Matthew Lynn, Director, Cloud Computing, APJ, Akamai Technologies.
Companies are rethinking – even questioning – their original cloud investments and feeling the squeeze from bill shock and other challenges associated with locked-in hyperscaler environments.
In fact, many companies are struggling from “cloud fatigue,” according to Akamai Technologies’ APJ director, cloud computing, Matthew Lynn.
Akamai is a cloud company that powers and protects life online. On any given day, it delivers 15 to 30 per cent of the Internet.
“It’s becoming more and more common that cloud isn’t necessarily living up to a lot of its original promises. If we go back 10 years, many companies were saying, ‘I need to move all of my IT to the cloud, and I need to do that on a single platform.
“What’s more, people originally thought cloud would alleviate cost. Yes, it’s brought a lot of agility, and speed to IT operations, but at the same time customers have realised it has come at a significant financial penalty. It might have looked really good to start with, but as organisations scale, that cost has become a key factor.”
Akamai, for its part, focuses on three main tech pillars – contact delivery, security, and cloud computing – and is aggressively boosting its presence in the cloud arena in the wake of the acquisition of Linode, which creates a distributed compute platform from cloud to edge.
Lynn said many companies are re-evaluating their cloud options – a move partly spurred by the multi-cloud momentum – driven by multiple factors, including affordable pricing, minimising downtime and data loss, and avoiding vendor lock-in.
“There’s a dynamic shift today as more companies are starting to realise they need to go to a multi-cloud infrastructure – and they need to bring some contention into their underlying infrastructure strategy to have multi-cloud capability.”
Complicating matters, according to Lynn, is the fact there’s a “cloud oligopoly” putting a stranglehold on the industry.
“While many people believe there’s a lot of market competition, in fact there’s an oligopoly and we’re seeing the margins (of hyperscalers) increase – from 18 to 30 per cent in recent years.
“Undoubtedly, the cloud computing giants are vying to protect their fat profits. More and more IT companies are contributing a large amount of their costs and their COGS (cost of goods sold) to these dominant providers – and it’s holding back their businesses.”

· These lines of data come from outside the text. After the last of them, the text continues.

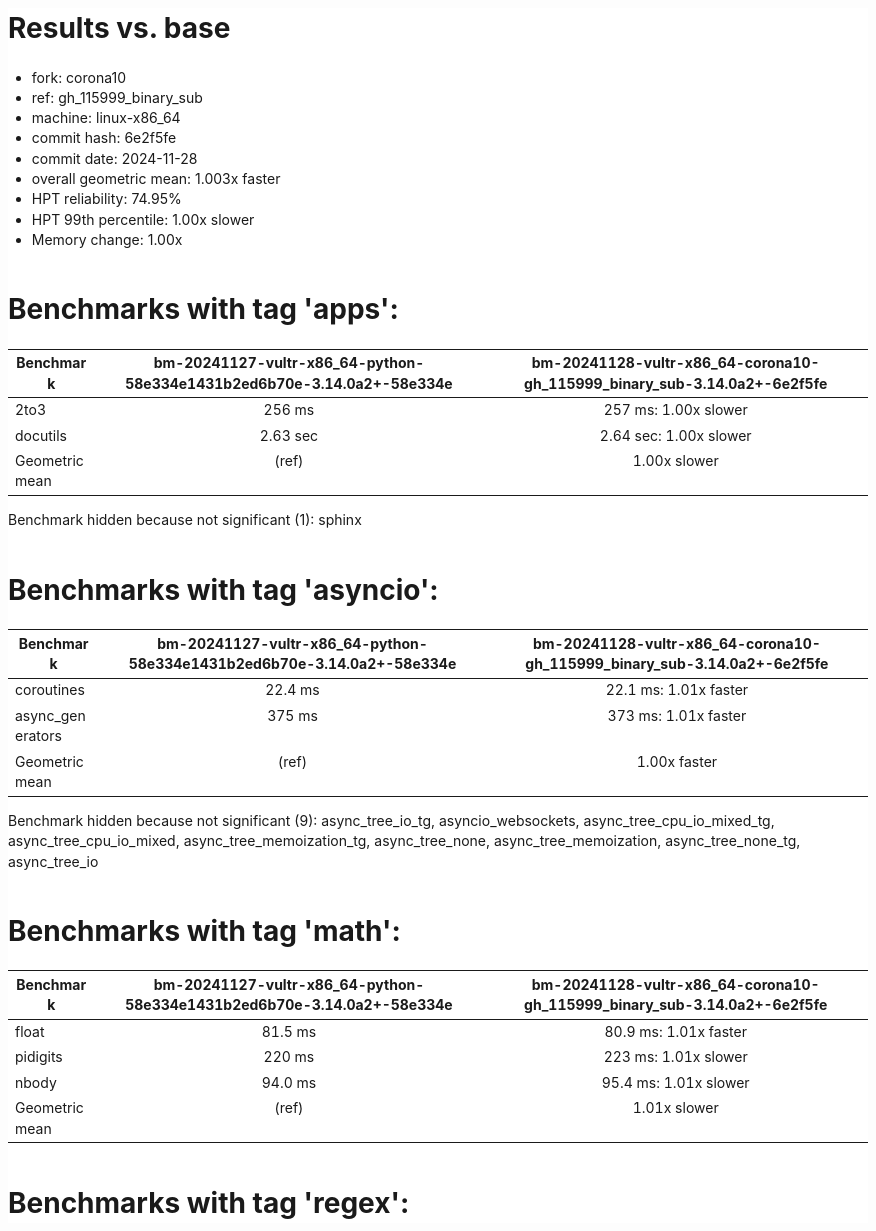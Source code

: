 # Results vs. base

- fork: corona10
- ref: gh_115999_binary_sub
- machine: linux-x86_64
- commit hash: 6e2f5fe
- commit date: 2024-11-28
- overall geometric mean: 1.003x faster
- HPT reliability: 74.95%
- HPT 99th percentile: 1.00x slower
- Memory change: 1.00x

Benchmarks with tag 'apps':
===========================

| Benchmark      | bm-20241127-vultr-x86_64-python-58e334e1431b2ed6b70e-3.14.0a2+-58e334e | bm-20241128-vultr-x86_64-corona10-gh_115999_binary_sub-3.14.0a2+-6e2f5fe |
|----------------|:----------------------------------------------------------------------:|:------------------------------------------------------------------------:|
| 2to3           | 256 ms                                                                 | 257 ms: 1.00x slower                                                     |
| docutils       | 2.63 sec                                                               | 2.64 sec: 1.00x slower                                                   |
| Geometric mean | (ref)                                                                  | 1.00x slower                                                             |

Benchmark hidden because not significant (1): sphinx

Benchmarks with tag 'asyncio':
==============================

| Benchmark        | bm-20241127-vultr-x86_64-python-58e334e1431b2ed6b70e-3.14.0a2+-58e334e | bm-20241128-vultr-x86_64-corona10-gh_115999_binary_sub-3.14.0a2+-6e2f5fe |
|------------------|:----------------------------------------------------------------------:|:------------------------------------------------------------------------:|
| coroutines       | 22.4 ms                                                                | 22.1 ms: 1.01x faster                                                    |
| async_generators | 375 ms                                                                 | 373 ms: 1.01x faster                                                     |
| Geometric mean   | (ref)                                                                  | 1.00x faster                                                             |

Benchmark hidden because not significant (9): async_tree_io_tg, asyncio_websockets, async_tree_cpu_io_mixed_tg, async_tree_cpu_io_mixed, async_tree_memoization_tg, async_tree_none, async_tree_memoization, async_tree_none_tg, async_tree_io

Benchmarks with tag 'math':
===========================

| Benchmark      | bm-20241127-vultr-x86_64-python-58e334e1431b2ed6b70e-3.14.0a2+-58e334e | bm-20241128-vultr-x86_64-corona10-gh_115999_binary_sub-3.14.0a2+-6e2f5fe |
|----------------|:----------------------------------------------------------------------:|:------------------------------------------------------------------------:|
| float          | 81.5 ms                                                                | 80.9 ms: 1.01x faster                                                    |
| pidigits       | 220 ms                                                                 | 223 ms: 1.01x slower                                                     |
| nbody          | 94.0 ms                                                                | 95.4 ms: 1.01x slower                                                    |
| Geometric mean | (ref)                                                                  | 1.01x slower                                                             |

Benchmarks with tag 'regex':
============================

According to Lynn, cost continues to be a significant factor. “Cloud bills are typically going up by about 30 per cent year-on-year.
The biggest cloud spenders have taken action to reign in the spiralling costs. Airbnb, Dropbox and Netflix have recently stated that they have significantly cut their cloud computing costs by bringing some systems on-premise or distributed across multiple cloud providers. Airbnb, in particular, slashed cloud costs in 2020, achieving savings of US$63.5 million.
“For large organisations – particularly in this climate – there’s no longer a growth-at-all-costs theme running through the environment. Many of these high-tech companies are now having to rethink how they’re driving margins and profitability across the business.”
So, what’s the answer to these growing and ultra-restrictive challenges suffocating the industry?
Investigate alternative cloud options, Lynn said, and start planning for the future to ensure companies don’t get locked into a single provider and can maintain control of their destiny.
“Adopt alternative cloud solutions that offer simplicity, cost effectiveness, and open source, and make it simple, affordable and accessible for developers to consume cloud computing,” he said.
And the message is timely given Australia’s cloud computing spend is set to hit $20 billion by 2025, according to GlobalData.
In fact, enterprises of all sizes will be looking to invest in the cloud to drive their transformation projects while allowing them to automate business processes, utilise digital channels for better customer interactions and support their workforce in remote work.
“At Akamai, we want to shake up the market. We have a new cloud computing offering in Linode, which brings a lot of simplicity, cost effectiveness, ease of use, open source and distribution to that whole story as well.
“There’s now more and more open source technology and tooling that enable organisations to build, run and secure applications from the cloud. Instead of having to use all of the proprietary features in an existing cloud provider, there are now tools like Kubernetes, Terraform, and Ansible, and a number of others that allow organisations to do that in an open source manner.”
The beauty of the open source functionality means the freedom to choose, Lynn explained.
“Many customers feel very much locked in with their existing hyperscale clouds. Linode is very much focused on open source technology because it enables users to move their cloud workloads to the most effective location.”
But expect it to be a journey, and not a quick one. “It’s not necessarily a simple transition for many organisations. But we’re encouraging them not to be complacent. Don’t just sit there and continue to use the same tool sets. Plan about how you’re going to build some contention into your environment two to three years out.
“Start to think a little bit differently about delivering the right workload from the right infrastructure.”